手元流動性が不十分な家計は、自身の行動を少しでも最適な行動に近づけるために、毎期の所得をすべて使い「その日暮らし」の生活をする。そうした状況では、現金給付により追加的な所得を得ると、それもすべて使うことになる。
例えば、若いうちに住宅をローンで購入した会社員は、所得が上がるまではローンの返済に追われ、貯蓄もできず、一時的に「その日暮らし」状態になる。そこに児童手当のような現金給付があれば、子どもを学習塾に通わせるなどするかもしれない。ここでポイントになるのは、その行動変化が生涯可処分リソースの増加ではなく、手元流動性の増加によってもたらされる結果だということだ。
その意味で、給付制限をつけるなら、「その日暮らし家計」のみを対象とすべきである。しかし、現実にはそのような制限をつけるのは難しい。誰が「その日暮らし家計」かの判別は容易でなく、所得制限などでは対応できない。
また、その語感と異なり、必ずしも「貧しい」わけではなく、むしろ手元流動性は少ないが住宅などの資産は持つ「裕福なその日暮らし家計」が大部分である。現金給付は所得移転策でもあり、経済的に余裕のある家計に対象を限定すれば公平性の観点で問題だ。
一方で、給付制限なしも正当化が難しい。日本ではそもそも「その日暮らし家計」の割合が10%程度と少ない。これは現金給付を通じて政府が家計の意思決定に介入する余地があまりないことを意味する。そのため給付制限をつけず全家計に一律給付をすれば、大部分の受給者は行動をほとんど変化させないという極めて非効率な政策となる。
つまり、「現金給付」政策は、一律給付で効率性が低くなるか、不完全な制限で公平性を損なうか、という解消困難なジレンマに直面しているのだ。
再分配でなく流動性供給
ジレンマ解消のカギは、現金給付に反応するのは、流動性の不足した家計だという洞察である。

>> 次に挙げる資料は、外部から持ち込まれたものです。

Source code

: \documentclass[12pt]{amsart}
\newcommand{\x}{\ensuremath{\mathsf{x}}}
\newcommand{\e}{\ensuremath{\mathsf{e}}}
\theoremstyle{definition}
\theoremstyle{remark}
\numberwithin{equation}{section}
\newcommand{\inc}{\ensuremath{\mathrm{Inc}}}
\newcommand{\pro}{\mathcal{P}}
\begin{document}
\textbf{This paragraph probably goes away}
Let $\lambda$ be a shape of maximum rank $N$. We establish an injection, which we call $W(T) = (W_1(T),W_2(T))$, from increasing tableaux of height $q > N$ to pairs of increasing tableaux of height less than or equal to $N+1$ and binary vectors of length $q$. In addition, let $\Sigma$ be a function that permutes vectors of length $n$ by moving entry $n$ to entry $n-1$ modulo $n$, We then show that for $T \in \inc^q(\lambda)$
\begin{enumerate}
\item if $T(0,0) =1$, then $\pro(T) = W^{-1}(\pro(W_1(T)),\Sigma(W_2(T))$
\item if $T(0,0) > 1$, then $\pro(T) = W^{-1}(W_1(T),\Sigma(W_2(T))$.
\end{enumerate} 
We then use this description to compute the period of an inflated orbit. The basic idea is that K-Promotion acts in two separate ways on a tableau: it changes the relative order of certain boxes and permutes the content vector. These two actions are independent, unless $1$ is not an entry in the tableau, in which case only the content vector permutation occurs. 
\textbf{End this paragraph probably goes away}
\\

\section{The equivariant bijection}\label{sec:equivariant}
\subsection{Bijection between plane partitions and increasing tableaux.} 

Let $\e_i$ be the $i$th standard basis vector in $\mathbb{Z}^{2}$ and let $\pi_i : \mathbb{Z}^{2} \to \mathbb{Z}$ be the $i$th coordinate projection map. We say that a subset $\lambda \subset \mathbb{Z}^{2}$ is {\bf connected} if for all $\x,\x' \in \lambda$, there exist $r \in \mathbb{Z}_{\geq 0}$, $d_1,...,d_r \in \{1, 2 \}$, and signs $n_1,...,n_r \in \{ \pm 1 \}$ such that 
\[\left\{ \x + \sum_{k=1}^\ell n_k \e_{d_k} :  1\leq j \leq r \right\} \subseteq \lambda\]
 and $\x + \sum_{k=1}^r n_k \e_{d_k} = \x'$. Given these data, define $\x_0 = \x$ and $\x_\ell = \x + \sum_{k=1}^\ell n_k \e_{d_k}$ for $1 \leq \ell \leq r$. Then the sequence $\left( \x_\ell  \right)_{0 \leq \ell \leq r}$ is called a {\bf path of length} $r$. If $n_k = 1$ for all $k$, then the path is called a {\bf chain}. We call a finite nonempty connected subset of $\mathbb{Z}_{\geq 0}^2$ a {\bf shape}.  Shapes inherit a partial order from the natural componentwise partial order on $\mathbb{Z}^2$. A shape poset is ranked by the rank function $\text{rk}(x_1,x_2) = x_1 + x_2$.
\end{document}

政府がすべきは「流動性の供給」であり、生涯可処分リソースの変化を通じた所得再分配ではない。家計が持つ非流動資産をすぐに利用可能な流動資産に変換すれば十分で、現金給付のような所得移転がなくても同等の効果が期待できる。
資産の流動化政策は、ポートフォリオのみを変化させるため、流動性が不足する家計にメリットがある。同時に、誰かが得するようなものではなく、公平性の観点では中立的だ。よって、政策対象の制限は必要なく、自発的な選択に任せることができる。この「再分配を伴わない流動性の供給」というアイデアは、一見すると非現実的だが、実例は存在する。
例えば、米国の住宅ローン借り換え支援プログラム(Home Affordable Refinance Program:HARP)である。リーマンショック後、住宅ローン金利が大幅に低下したが、固定金利で借りていた家計の多くがその恩恵を享受できなかった。HARPは政府保証を提供することで借り換えを促進し、返済額の減少を通じて流動性の供給を目指した。

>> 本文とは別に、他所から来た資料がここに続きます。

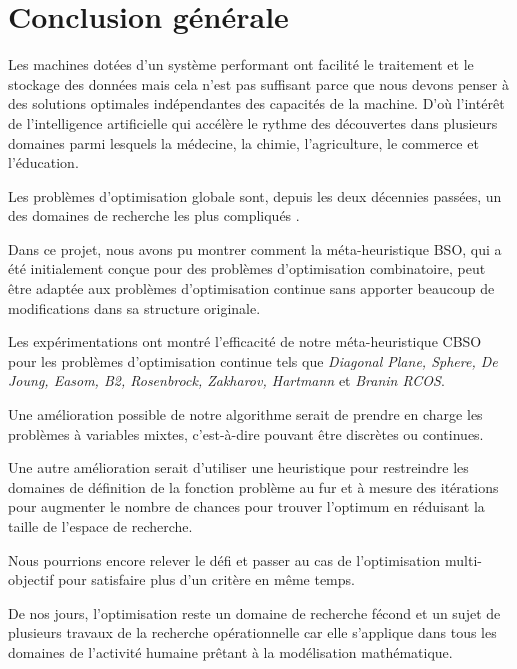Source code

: \chapter*{Conclusion générale}
Les machines dotées d'un système performant ont facilité le traitement et le stockage des données mais cela n'est pas suffisant parce que nous devons penser à des solutions optimales indépendantes des capacités de la machine. D'où l'intérêt de l'intelligence artificielle qui accélère le rythme des découvertes dans plusieurs domaines parmi lesquels la médecine, la chimie, l'agriculture, le commerce et l'éducation.

Les problèmes d'optimisation globale sont, depuis les deux décennies passées, un des domaines de recherche les plus compliqués .

Dans ce projet, nous avons pu montrer comment la méta-heuristique BSO, qui a été initialement conçue pour des problèmes d'optimisation combinatoire, peut être adaptée aux problèmes d'optimisation continue sans apporter beaucoup de modifications dans sa structure originale.

Les expérimentations ont montré l'efficacité de notre méta-heuristique CBSO pour les problèmes d'optimisation continue tels que \emph{Diagonal Plane, Sphere, De Joung, Easom, B2, Rosenbrock, Zakharov, Hartmann} et \emph{Branin RCOS}.

Une amélioration possible de notre algorithme serait de prendre en charge les problèmes à variables mixtes, c'est-à-dire pouvant être discrètes ou continues.

Une autre amélioration serait d'utiliser une heuristique pour restreindre les domaines de définition de la fonction problème au fur et à mesure des itérations pour augmenter le nombre de chances pour trouver l'optimum en réduisant la taille de l'espace de recherche.

Nous pourrions encore relever le défi et passer au cas de l'optimisation multi-objectif pour satisfaire plus d'un critère en même temps.

De nos jours, l'optimisation reste un domaine de recherche fécond et un sujet de plusieurs travaux de la recherche opérationnelle car elle s'applique dans tous les domaines de l'activité humaine prêtant à la modélisation mathématique.

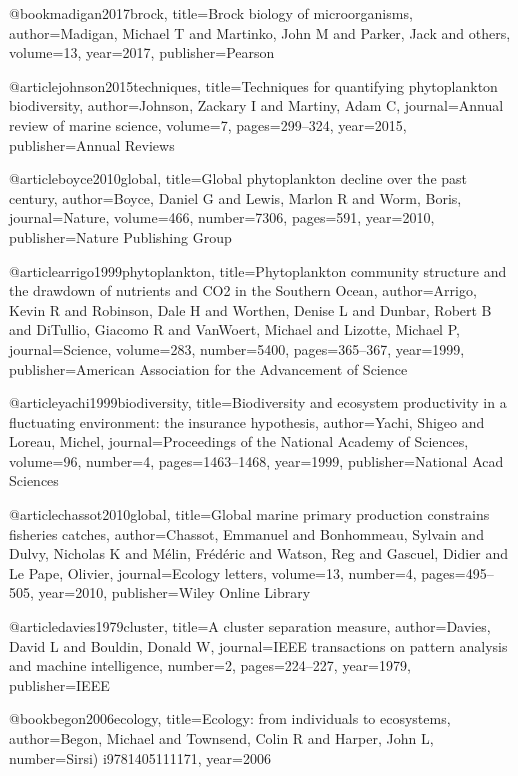 {{{{{{{{{{{{@book{madigan2017brock,
  title={Brock biology of microorganisms},
  author={Madigan, Michael T and Martinko, John M and Parker, Jack and others},
  volume={13},
  year={2017},
  publisher={Pearson}
}

@article{johnson2015techniques,
  title={Techniques for quantifying phytoplankton biodiversity},
  author={Johnson, Zackary I and Martiny, Adam C},
  journal={Annual review of marine science},
  volume={7},
  pages={299--324},
  year={2015},
  publisher={Annual Reviews}
}

@article{boyce2010global,
  title={Global phytoplankton decline over the past century},
  author={Boyce, Daniel G and Lewis, Marlon R and Worm, Boris},
  journal={Nature},
  volume={466},
  number={7306},
  pages={591},
  year={2010},
  publisher={Nature Publishing Group}
}

@article{arrigo1999phytoplankton,
  title={Phytoplankton community structure and the drawdown of nutrients and CO2 in the Southern Ocean},
  author={Arrigo, Kevin R and Robinson, Dale H and Worthen, Denise L and Dunbar, Robert B and DiTullio, Giacomo R and VanWoert, Michael and Lizotte, Michael P},
  journal={Science},
  volume={283},
  number={5400},
  pages={365--367},
  year={1999},
  publisher={American Association for the Advancement of Science}
}

@article{yachi1999biodiversity,
  title={Biodiversity and ecosystem productivity in a fluctuating environment: the insurance hypothesis},
  author={Yachi, Shigeo and Loreau, Michel},
  journal={Proceedings of the National Academy of Sciences},
  volume={96},
  number={4},
  pages={1463--1468},
  year={1999},
  publisher={National Acad Sciences}
}

@article{chassot2010global,
  title={Global marine primary production constrains fisheries catches},
  author={Chassot, Emmanuel and Bonhommeau, Sylvain and Dulvy, Nicholas K and M{\'e}lin, Fr{\'e}d{\'e}ric and Watson, Reg and Gascuel, Didier and Le Pape, Olivier},
  journal={Ecology letters},
  volume={13},
  number={4},
  pages={495--505},
  year={2010},
  publisher={Wiley Online Library}
}

@article{davies1979cluster,
  title={A cluster separation measure},
  author={Davies, David L and Bouldin, Donald W},
  journal={IEEE transactions on pattern analysis and machine intelligence},
  number={2},
  pages={224--227},
  year={1979},
  publisher={IEEE}
}


@book{begon2006ecology,
  title={Ecology: from individuals to ecosystems},
  author={Begon, Michael and Townsend, Colin R and Harper, John L},
  number={Sirsi) i9781405111171},
  year={2006}
}

}}}}}}}}}}}}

これは住宅ローンの返済負担が大きい「その日暮らし家計」に流動性を供給する政策であり、原理的には現金給付と同様の効果が期待できる。一方、市場金利でのローン返済は必要で、債務が減るわけでもなく、適用の可否による不公平感は抑制される。
また、リーマンショック後にデンマークで実施された年金の流動化の事例はよりわかりやすい。65歳から受給可能な確定拠出型年金の積立金を一定期間引き出すことを許容する政策だ。通常は高齢になるまで使えない資金を流動化する、文字どおり「再分配を伴わない流動性の供給」策である。

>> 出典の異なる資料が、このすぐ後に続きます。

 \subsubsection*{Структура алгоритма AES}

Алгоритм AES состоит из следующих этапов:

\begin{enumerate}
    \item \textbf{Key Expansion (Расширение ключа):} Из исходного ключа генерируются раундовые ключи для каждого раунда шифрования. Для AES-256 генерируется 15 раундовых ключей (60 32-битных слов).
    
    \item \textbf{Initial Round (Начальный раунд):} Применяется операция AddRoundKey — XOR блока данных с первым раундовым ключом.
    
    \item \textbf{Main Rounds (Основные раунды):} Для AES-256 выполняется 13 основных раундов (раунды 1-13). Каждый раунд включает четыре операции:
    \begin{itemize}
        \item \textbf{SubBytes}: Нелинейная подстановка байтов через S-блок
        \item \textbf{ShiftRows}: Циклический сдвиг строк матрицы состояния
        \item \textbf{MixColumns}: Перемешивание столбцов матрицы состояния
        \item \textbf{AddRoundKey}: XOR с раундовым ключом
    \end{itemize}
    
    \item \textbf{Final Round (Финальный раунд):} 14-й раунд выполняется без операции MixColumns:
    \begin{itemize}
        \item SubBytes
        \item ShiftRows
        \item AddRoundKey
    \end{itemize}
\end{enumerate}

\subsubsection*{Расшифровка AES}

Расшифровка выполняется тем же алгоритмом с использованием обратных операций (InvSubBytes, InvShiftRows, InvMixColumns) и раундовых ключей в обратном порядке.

資産流動化という手法での家計行動への介入は、財政負担も小さく、政策の効率性という観点では現金給付より望ましい。所得再分配も重要だが、それは単発の現金給付で対応できる課題ではない。
現金給付で適切な給付制限をつけるという政策立案の方向性には限界がある。むしろ、対象としたい家計が流動性制約に直面しているのか、流動性制約がなければどのような行動をするのか、流動化可能な非流動資産を保有しているのか、などを議論していくことが今後の目指すべき方向であろう。
(本稿の参考文献等は、筆者の近著『現代日本の消費分析:ライフサイクル理論の現在地』(慶応義塾大学出版会)第7・9章をご参照ください。)